Addition: The ram disk is set up through a free software from SoftPerfect. It has 3gb space, which is more than adequate for task (maximum of 10mb is to be generated and written over and over during Matlab sessions).


Solution

  • File caching. Probably, Windows' file cache is already speeding up your I/O activity here, so the RAM disk isn't giving you an additional speedup. When you write out the file, it's written to the file cache and then asynchronously flushed to the disk, so your Matlab code doesn't have to wait for the physical disk writes to complete.
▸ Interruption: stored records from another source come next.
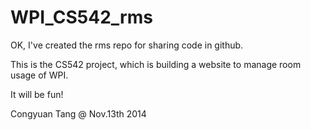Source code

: WPI_CS542_rms
=============
OK, I've created the rms repo for sharing code in github.

This is the CS542 project, which is building a website to manage room usage of WPI.

It will be fun!

Congyuan Tang @ Nov.13th 2014
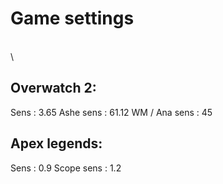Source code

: # Game settings
\
\
## Overwatch 2:
Sens          : 3.65
Ashe sens     : 61.12
WM / Ana sens : 45


## Apex legends:
Sens          : 0.9
Scope sens    : 1.2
And when you immediately read the same file back in to memory, there's a high chance it's still present in the file cache, so it's served from memory instead of incurring a physical disk read.

    If that's your actual code, you're re-writing the same file over and over again, which means all the activity may be happening inside the disk cache, so you're not hitting a bottleneck with the underlying storage mechanism.

    Rewrite your test code so it looks more like your actual workload: writing to different files on each pass if that's what you'll be doing in practice, including the image processing code, and actually running multiple processes in parallel. Put it in the Matlab profiler, or add finer-grained tic/toc calls, to see how much time you're actually spending in I/O (e.g. imread and imwrite, and the parts of them that are doing file I/O). If you're doing nontrivial processing outside the I/O, you might not see significant, if any, speedup from the RAM disk because the file cache would have time to do the actual physical I/O during your other processing.

    And since you say there's a maximum of 10 MB that gets written over and over again, that's small enough that it could easily fit inside the file cache in the first place, and your actual physical I/O throughput is pretty small: if you write a file, and then overwrite its contents with new data before the file cache flushes it to disk, the OS never has to flush that first set of data all the way to disk. Your I/O might already be mostly happening in memory due to the cache so switching to a RAM disk won't help because physical I/O isn't a bottleneck.

    Modern operating systems do a lot of caching because they know scenarios like this happen. A RAM disk isn't necessarily going to be a big speedup. There's nothing specific to Matlab or imread/imwrite about this behavior; the other RAM disk questions like RAMdisk slower than disk? are still relevant.